EXERCISE DIRECTIONS:
Locate the line bearing "- [ ] Filter students by teacher's classes" in the material below, then reproduce it and each following line up to and including the line bearing "- [ ] Per-tenant customization".

RECORD EXTRACTS: Begin

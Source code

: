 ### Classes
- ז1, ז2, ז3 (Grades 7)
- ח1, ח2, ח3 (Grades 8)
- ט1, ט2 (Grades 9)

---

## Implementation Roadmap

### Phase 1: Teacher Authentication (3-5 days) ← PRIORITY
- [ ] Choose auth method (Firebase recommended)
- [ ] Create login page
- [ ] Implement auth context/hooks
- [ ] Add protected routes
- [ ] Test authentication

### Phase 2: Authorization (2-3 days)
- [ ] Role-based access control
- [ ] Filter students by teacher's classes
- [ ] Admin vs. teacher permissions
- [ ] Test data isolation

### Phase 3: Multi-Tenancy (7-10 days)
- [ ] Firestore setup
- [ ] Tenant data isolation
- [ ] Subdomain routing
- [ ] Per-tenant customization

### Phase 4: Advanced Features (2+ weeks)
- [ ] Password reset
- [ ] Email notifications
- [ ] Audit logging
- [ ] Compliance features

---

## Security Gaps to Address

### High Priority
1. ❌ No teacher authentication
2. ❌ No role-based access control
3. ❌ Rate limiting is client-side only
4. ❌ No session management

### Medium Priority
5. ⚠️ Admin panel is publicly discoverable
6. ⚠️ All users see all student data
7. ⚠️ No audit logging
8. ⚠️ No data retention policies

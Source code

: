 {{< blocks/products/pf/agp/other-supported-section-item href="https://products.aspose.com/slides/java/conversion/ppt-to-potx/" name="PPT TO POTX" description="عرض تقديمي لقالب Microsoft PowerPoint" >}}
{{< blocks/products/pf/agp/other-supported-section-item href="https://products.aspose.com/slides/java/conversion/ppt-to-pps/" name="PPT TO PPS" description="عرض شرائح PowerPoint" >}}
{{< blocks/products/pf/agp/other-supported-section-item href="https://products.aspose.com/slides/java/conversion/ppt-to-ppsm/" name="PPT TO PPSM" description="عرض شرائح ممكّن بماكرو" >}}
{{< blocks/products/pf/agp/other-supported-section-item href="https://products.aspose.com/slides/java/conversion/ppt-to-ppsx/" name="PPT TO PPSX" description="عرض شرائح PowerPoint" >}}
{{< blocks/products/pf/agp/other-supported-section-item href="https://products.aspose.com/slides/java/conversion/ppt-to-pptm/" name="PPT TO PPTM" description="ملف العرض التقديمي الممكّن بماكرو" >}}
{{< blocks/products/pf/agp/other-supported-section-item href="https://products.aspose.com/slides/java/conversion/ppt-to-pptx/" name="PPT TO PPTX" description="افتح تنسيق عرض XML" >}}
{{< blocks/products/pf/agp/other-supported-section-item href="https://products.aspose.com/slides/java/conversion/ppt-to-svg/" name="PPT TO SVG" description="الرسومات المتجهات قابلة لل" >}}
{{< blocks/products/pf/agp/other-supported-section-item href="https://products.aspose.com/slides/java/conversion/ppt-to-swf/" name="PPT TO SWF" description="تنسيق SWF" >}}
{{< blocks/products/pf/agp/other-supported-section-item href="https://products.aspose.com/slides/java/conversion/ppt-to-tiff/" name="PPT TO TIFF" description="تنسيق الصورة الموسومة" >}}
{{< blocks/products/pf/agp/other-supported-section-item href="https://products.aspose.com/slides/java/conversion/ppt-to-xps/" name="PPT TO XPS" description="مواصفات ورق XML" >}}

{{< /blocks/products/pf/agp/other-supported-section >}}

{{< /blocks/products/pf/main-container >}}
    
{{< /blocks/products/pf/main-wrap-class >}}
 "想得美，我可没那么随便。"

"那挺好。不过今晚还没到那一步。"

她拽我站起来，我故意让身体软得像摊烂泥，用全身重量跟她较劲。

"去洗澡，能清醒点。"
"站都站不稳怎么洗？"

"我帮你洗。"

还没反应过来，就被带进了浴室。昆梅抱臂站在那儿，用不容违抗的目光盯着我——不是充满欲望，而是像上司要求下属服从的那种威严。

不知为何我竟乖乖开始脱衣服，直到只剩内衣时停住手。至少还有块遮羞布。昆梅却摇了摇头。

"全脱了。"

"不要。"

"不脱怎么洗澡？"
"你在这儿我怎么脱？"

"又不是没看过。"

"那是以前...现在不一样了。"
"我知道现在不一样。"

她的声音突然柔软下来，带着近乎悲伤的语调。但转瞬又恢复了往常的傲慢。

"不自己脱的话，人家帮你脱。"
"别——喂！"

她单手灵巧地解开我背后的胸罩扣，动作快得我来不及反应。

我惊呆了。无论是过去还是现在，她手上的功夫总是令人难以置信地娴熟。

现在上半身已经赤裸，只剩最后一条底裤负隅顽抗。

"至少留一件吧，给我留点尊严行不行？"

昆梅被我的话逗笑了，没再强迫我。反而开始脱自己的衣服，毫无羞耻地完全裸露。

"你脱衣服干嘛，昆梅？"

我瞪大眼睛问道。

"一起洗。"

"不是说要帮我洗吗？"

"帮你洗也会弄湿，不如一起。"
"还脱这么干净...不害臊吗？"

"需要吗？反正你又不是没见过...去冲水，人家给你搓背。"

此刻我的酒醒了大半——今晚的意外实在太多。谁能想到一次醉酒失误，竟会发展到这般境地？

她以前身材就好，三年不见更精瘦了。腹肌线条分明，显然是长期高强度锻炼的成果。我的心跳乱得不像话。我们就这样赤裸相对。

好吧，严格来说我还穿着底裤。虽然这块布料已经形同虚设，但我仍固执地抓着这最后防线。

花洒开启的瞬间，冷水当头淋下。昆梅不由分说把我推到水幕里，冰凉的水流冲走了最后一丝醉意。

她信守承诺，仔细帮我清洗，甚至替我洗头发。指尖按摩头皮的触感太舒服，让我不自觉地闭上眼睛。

RECORD EXTRACTS: End

WRITTEN SOLUTION:
- [ ] Filter students by teacher's classes
- [ ] Admin vs. teacher permissions
- [ ] Test data isolation

### Phase 3: Multi-Tenancy (7-10 days)
- [ ] Firestore setup
- [ ] Tenant data isolation
- [ ] Subdomain routing
- [ ] Per-tenant customization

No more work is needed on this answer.